[Requirement]: Write out, from the entries below, exactly the lines that run between the lines holding "of a headache." and "- http://www.mutualmobile.com/resources", inclusive, and stop there.
[Available data — start]
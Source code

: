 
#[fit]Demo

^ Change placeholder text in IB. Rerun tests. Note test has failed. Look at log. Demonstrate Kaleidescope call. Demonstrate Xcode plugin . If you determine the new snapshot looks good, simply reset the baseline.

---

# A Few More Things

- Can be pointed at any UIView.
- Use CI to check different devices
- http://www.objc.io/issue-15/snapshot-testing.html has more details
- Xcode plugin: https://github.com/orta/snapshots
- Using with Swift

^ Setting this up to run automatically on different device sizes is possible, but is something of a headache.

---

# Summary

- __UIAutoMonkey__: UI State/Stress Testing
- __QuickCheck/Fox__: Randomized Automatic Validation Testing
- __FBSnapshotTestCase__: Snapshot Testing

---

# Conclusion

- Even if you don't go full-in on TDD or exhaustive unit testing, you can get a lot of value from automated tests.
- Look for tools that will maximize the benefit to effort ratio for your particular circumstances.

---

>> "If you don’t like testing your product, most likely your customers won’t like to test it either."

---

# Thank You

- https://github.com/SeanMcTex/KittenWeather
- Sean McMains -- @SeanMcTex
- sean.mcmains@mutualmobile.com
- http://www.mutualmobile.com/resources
[Available data — finish]
[Available data — start]
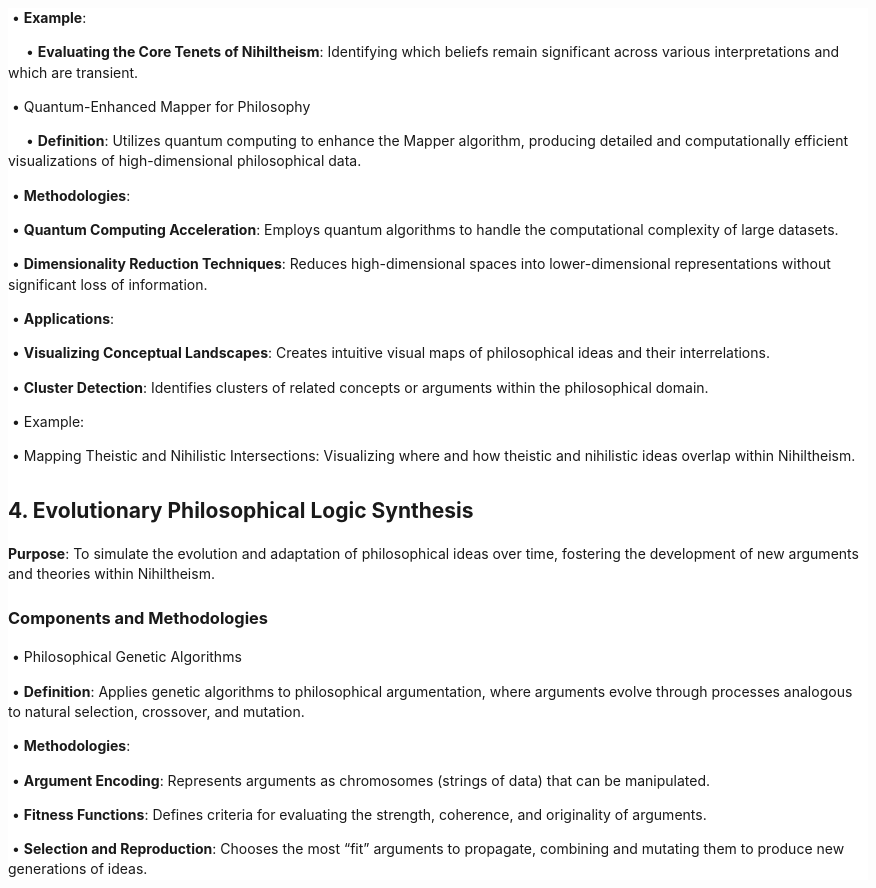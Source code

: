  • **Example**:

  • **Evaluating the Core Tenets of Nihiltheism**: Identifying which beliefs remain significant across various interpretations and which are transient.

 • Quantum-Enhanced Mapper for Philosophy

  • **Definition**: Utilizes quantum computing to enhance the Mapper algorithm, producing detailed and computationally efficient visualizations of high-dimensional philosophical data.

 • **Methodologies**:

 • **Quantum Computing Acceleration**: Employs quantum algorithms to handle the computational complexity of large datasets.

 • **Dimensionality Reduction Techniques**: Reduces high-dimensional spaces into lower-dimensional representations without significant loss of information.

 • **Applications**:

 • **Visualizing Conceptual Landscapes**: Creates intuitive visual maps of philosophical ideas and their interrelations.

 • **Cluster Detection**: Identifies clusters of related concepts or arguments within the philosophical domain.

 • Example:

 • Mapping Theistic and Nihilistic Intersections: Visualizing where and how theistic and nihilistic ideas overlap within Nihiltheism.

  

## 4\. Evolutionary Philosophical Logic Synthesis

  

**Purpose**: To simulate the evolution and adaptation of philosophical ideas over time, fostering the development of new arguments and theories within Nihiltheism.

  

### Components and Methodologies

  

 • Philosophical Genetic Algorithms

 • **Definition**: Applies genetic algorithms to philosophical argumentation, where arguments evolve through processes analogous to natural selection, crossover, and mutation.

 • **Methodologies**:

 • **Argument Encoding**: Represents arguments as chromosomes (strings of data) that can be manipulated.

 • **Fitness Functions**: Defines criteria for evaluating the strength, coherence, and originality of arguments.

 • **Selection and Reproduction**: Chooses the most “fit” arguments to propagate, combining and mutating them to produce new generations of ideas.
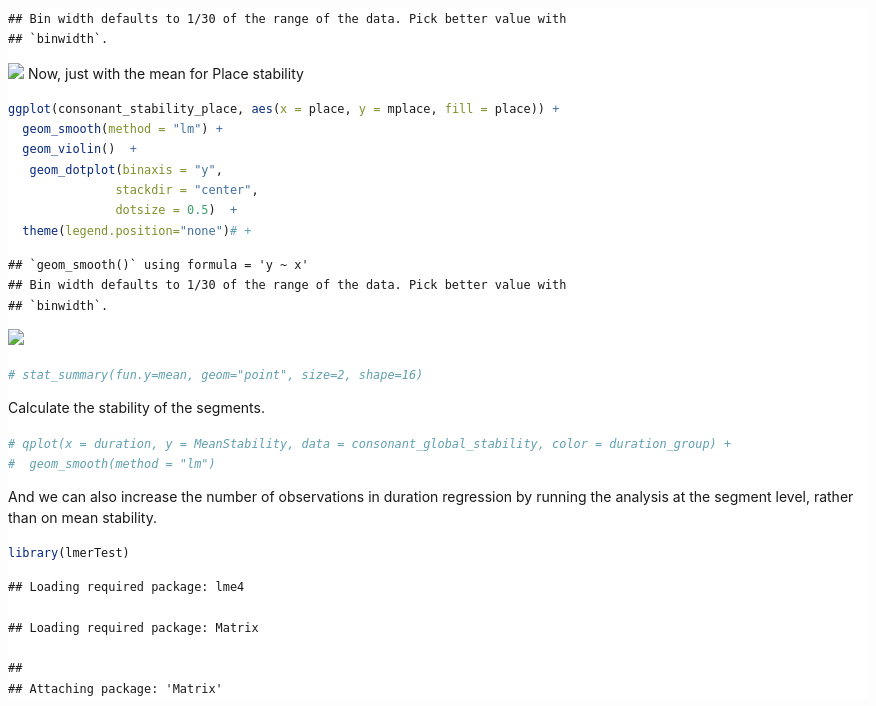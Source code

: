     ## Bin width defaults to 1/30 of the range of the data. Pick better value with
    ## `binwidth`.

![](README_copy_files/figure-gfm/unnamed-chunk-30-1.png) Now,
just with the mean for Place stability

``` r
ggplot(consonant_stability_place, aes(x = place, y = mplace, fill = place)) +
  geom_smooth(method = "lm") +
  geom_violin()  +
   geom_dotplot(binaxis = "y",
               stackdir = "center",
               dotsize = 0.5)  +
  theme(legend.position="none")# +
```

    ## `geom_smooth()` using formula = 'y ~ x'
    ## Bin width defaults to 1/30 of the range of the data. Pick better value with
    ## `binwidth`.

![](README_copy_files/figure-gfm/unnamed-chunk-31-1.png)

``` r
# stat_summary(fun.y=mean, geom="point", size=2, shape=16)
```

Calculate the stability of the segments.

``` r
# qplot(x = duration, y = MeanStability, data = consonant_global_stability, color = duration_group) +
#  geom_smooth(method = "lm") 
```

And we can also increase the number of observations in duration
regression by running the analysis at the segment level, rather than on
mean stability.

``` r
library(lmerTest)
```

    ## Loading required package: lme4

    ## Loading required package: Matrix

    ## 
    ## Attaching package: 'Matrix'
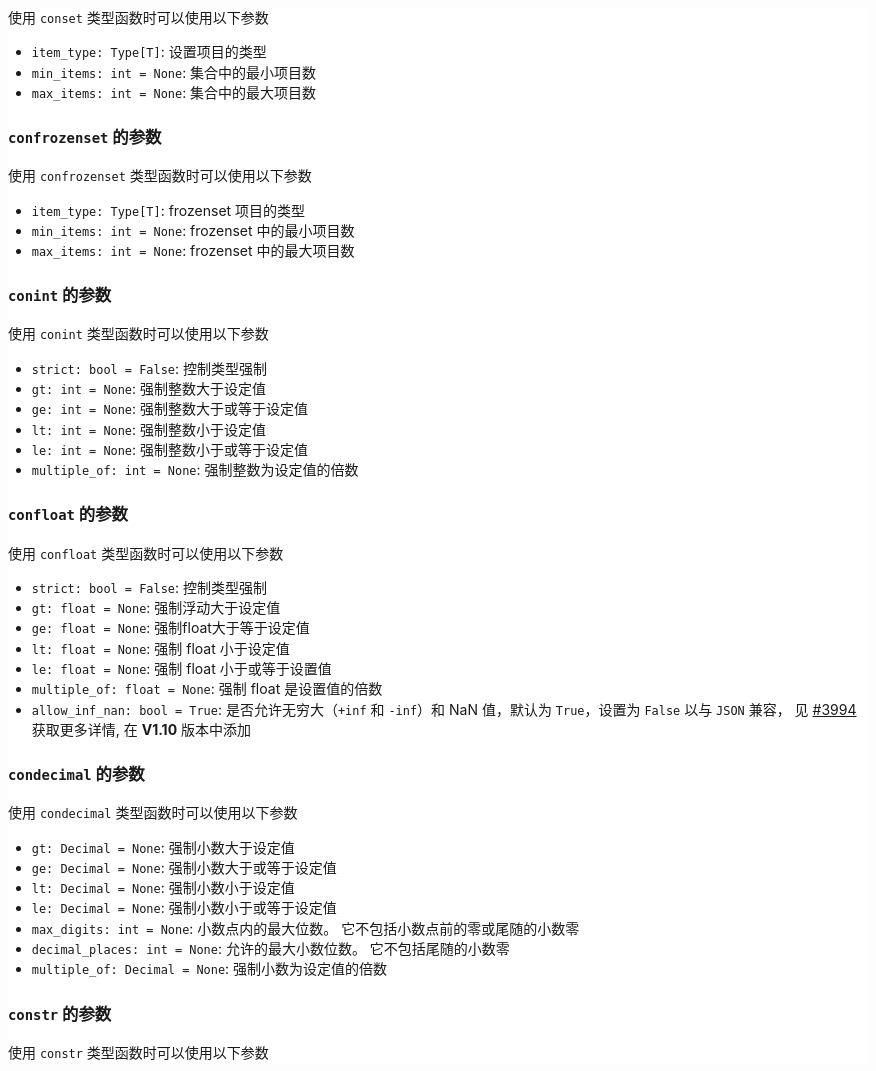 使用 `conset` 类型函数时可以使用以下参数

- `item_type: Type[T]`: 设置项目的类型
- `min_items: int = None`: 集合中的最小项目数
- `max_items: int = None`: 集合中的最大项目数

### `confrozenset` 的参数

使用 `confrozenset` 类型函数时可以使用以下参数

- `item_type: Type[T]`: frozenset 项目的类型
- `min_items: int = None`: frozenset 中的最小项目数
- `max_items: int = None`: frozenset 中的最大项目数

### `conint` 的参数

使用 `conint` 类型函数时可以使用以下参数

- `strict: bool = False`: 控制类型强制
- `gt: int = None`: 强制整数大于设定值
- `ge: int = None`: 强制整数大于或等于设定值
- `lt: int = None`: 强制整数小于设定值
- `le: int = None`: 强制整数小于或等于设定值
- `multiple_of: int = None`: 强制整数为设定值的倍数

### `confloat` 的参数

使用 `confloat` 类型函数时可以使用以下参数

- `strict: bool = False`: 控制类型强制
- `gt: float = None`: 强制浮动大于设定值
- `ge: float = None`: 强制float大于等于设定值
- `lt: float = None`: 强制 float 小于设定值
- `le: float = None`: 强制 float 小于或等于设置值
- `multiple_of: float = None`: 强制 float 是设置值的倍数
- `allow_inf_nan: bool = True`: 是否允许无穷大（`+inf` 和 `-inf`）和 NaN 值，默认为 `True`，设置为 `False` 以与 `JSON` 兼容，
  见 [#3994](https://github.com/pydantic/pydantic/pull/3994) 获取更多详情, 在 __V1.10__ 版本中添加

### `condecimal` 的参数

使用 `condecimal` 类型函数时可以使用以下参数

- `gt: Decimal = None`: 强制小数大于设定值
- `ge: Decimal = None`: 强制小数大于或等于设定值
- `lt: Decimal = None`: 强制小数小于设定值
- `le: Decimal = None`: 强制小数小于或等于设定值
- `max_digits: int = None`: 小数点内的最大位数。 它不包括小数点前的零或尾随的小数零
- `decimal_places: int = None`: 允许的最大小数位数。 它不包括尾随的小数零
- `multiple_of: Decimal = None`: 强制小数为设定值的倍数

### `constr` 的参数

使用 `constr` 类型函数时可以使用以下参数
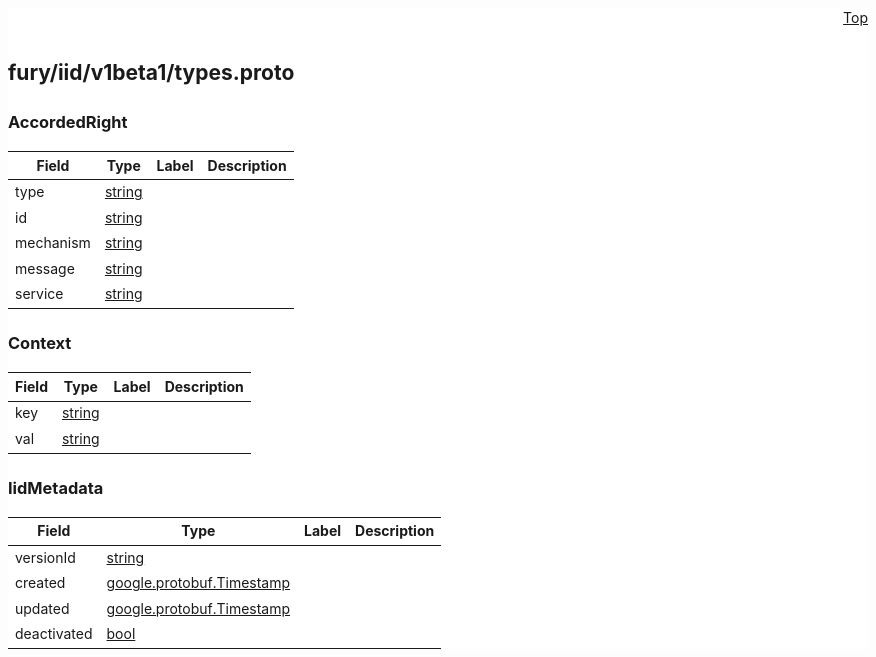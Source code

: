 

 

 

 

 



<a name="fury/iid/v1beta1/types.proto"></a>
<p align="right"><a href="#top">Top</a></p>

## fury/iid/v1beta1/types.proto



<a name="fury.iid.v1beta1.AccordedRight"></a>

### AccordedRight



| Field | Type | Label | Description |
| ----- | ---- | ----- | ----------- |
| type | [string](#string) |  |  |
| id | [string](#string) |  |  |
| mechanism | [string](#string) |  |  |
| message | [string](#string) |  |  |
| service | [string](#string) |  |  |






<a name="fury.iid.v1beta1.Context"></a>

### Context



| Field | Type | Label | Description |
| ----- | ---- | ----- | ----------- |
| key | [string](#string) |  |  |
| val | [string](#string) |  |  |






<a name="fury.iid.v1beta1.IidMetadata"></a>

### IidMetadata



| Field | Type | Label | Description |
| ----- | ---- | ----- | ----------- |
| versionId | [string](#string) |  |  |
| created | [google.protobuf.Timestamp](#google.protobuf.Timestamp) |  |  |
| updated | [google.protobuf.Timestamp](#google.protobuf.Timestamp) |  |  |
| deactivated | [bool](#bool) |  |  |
[Available data — finish]
[Result]:
^ Setting this up to run automatically on different device sizes is possible, but is something of a headache.

---

# Summary

- __UIAutoMonkey__: UI State/Stress Testing
- __QuickCheck/Fox__: Randomized Automatic Validation Testing
- __FBSnapshotTestCase__: Snapshot Testing

---

# Conclusion

- Even if you don't go full-in on TDD or exhaustive unit testing, you can get a lot of value from automated tests.
- Look for tools that will maximize the benefit to effort ratio for your particular circumstances.

---

>> "If you don’t like testing your product, most likely your customers won’t like to test it either."

---

# Thank You

- https://github.com/SeanMcTex/KittenWeather
- Sean McMains -- @SeanMcTex
- sean.mcmains@mutualmobile.com
- http://www.mutualmobile.com/resources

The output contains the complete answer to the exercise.